# Cormek Dod - Space Wolves Dreadnaught



## Tommie Soule (Jan 12, 2013)

Hi guys  I thought i would introduce my self with a bit of my space wolves army i finished today,Cormek Dod.
I named him this because of a rather good section of the book Prospero Burns by Dan Abnett

Hope you like him


----------



## Deneris (Jul 23, 2008)

Beautiful work, but the snow on the spring-green grass somehow doesn't ring true...


----------



## ntaw (Jul 20, 2012)

Deneris said:


> Beautiful work, but the snow on the spring-green grass somehow doesn't ring true...


C'mon now, you live in Canada too. You've seen it happen :don-t_mention:

It would make more sense if it were more muddy looking I suppose, but I already feel bad nitpicking such an awesome model's base.

Great job man!!


----------



## Tommie Soule (Jan 12, 2013)

Yup snow in spring is rather common where i live.

However I will frost the rest of the base and add it to the rest of the army cos yes it is too green

Thanks guys!


----------



## Khorne's Fist (Jul 18, 2008)

That is certainly a sterling introduction to the forums. Great work. 
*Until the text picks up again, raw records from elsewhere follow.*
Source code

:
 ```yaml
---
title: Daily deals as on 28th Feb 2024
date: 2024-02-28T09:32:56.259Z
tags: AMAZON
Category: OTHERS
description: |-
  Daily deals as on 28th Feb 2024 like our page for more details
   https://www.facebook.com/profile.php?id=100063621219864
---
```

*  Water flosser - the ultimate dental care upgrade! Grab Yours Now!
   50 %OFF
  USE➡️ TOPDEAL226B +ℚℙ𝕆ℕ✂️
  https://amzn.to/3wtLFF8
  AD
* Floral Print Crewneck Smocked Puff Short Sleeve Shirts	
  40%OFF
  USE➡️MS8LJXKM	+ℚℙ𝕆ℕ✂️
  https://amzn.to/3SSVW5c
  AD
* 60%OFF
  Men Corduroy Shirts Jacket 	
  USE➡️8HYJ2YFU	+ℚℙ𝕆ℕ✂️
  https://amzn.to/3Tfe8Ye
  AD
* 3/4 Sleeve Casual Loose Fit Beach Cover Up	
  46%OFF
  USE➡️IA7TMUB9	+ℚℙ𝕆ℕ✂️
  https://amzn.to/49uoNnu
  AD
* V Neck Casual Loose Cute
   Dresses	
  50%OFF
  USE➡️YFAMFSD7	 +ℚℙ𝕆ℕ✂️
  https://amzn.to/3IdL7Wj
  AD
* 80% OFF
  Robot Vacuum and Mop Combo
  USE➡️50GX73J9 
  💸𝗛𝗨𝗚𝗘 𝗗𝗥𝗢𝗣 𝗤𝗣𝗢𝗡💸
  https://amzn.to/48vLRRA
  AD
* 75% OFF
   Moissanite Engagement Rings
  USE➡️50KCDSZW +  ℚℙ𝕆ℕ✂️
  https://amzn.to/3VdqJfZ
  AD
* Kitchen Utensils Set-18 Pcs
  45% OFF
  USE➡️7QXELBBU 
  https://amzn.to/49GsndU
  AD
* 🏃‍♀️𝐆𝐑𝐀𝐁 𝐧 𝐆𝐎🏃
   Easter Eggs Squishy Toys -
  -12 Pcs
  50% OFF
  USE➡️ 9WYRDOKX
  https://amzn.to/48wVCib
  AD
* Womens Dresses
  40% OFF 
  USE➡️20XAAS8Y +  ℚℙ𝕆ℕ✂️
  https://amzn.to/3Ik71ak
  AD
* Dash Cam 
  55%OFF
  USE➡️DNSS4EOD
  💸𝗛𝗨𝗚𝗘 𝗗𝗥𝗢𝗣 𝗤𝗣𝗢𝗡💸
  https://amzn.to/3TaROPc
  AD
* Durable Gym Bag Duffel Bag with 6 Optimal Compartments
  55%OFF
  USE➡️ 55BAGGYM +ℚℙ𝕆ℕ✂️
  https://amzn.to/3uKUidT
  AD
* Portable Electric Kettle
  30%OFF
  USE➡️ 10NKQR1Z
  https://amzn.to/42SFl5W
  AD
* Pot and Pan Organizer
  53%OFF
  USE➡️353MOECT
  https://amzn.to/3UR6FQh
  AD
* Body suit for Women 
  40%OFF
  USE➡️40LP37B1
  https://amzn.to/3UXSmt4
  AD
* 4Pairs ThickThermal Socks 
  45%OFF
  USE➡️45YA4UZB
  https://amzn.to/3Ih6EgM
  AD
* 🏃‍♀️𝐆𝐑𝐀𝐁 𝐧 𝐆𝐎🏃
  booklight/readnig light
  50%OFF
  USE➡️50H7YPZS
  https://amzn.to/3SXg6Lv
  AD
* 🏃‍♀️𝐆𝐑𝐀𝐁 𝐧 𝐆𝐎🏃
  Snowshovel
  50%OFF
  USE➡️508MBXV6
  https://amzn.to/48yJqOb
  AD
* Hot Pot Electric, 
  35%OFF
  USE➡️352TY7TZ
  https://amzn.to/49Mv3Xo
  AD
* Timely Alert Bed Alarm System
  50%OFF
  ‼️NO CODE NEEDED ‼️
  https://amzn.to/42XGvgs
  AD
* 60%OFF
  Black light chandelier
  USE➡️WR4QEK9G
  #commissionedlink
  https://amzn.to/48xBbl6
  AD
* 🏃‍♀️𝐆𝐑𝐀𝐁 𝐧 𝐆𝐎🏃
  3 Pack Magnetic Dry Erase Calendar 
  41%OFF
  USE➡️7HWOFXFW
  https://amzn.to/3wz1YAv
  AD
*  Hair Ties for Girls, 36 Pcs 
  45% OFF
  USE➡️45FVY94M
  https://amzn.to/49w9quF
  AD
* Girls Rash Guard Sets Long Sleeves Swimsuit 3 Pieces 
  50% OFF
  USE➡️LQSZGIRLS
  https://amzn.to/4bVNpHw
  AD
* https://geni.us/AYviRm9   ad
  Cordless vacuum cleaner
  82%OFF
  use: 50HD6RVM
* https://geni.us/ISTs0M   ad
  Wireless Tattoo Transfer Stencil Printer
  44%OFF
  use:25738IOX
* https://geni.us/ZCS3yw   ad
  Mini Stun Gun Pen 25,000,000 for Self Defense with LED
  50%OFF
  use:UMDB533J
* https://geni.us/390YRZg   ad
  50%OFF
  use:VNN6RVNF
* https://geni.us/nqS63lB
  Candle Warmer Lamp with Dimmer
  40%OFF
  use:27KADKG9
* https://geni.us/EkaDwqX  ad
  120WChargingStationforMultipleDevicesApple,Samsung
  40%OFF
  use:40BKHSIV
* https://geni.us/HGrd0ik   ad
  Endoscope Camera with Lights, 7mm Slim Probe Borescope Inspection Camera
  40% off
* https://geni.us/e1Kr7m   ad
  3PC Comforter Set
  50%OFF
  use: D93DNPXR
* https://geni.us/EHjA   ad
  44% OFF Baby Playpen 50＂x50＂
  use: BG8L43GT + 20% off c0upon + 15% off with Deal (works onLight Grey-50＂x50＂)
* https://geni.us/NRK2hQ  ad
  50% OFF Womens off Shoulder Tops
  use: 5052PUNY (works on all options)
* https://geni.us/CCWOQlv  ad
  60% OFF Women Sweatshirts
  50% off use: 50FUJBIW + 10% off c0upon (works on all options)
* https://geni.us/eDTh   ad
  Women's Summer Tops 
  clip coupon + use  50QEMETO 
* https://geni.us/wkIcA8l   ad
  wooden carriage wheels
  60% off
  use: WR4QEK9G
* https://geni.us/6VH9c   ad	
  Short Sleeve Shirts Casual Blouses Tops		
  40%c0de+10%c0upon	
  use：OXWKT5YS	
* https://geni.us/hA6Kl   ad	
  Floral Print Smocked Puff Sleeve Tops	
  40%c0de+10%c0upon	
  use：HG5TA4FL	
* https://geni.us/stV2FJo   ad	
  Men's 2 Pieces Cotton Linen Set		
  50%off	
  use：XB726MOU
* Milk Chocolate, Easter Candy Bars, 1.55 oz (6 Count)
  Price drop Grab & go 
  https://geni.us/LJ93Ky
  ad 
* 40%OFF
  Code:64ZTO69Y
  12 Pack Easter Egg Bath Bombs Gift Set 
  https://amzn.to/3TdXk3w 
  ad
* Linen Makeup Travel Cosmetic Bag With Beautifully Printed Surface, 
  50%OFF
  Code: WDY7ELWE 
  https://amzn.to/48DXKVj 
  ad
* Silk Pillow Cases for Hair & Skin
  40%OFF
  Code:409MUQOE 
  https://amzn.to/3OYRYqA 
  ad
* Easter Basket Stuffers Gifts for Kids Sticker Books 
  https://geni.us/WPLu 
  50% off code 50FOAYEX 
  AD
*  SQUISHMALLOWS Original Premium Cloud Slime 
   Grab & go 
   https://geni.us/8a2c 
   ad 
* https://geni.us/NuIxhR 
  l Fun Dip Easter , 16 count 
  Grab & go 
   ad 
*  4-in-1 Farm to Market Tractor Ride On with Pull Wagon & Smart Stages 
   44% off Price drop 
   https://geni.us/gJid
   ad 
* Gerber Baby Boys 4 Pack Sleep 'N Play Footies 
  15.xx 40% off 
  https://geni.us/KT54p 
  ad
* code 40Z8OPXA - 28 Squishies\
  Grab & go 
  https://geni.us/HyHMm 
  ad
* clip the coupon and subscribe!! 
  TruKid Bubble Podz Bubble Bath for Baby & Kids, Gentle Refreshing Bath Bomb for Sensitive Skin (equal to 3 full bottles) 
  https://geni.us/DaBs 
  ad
Welcome to the boards by the way.


----------



## ntaw (Jul 20, 2012)

Oh wow, didn't even realize it was your first post! 

I look forward to seeing many more, specially if you have more space wolves. Those guys look amazing painted to the standard you are showing with this mini.


----------



## Oldenangry (Oct 31, 2012)

Gorgeous mini!

You did an amazing job.

Assuredly something to be proud of, and as someone with a long-standing love of all things Space Wolf... I love it.


----------



## Old Man78 (Nov 3, 2011)

fecking brilliant, would you consider placing the wolf head on the assault cannon over the muzzle so the bullets are coming out of its mouth? Damn have to wait to rep you again!!!!


----------



## RGilbert27 (Jan 21, 2013)

Looks nice though i would have put the wolf's head as the end of the barrel and not on top.


----------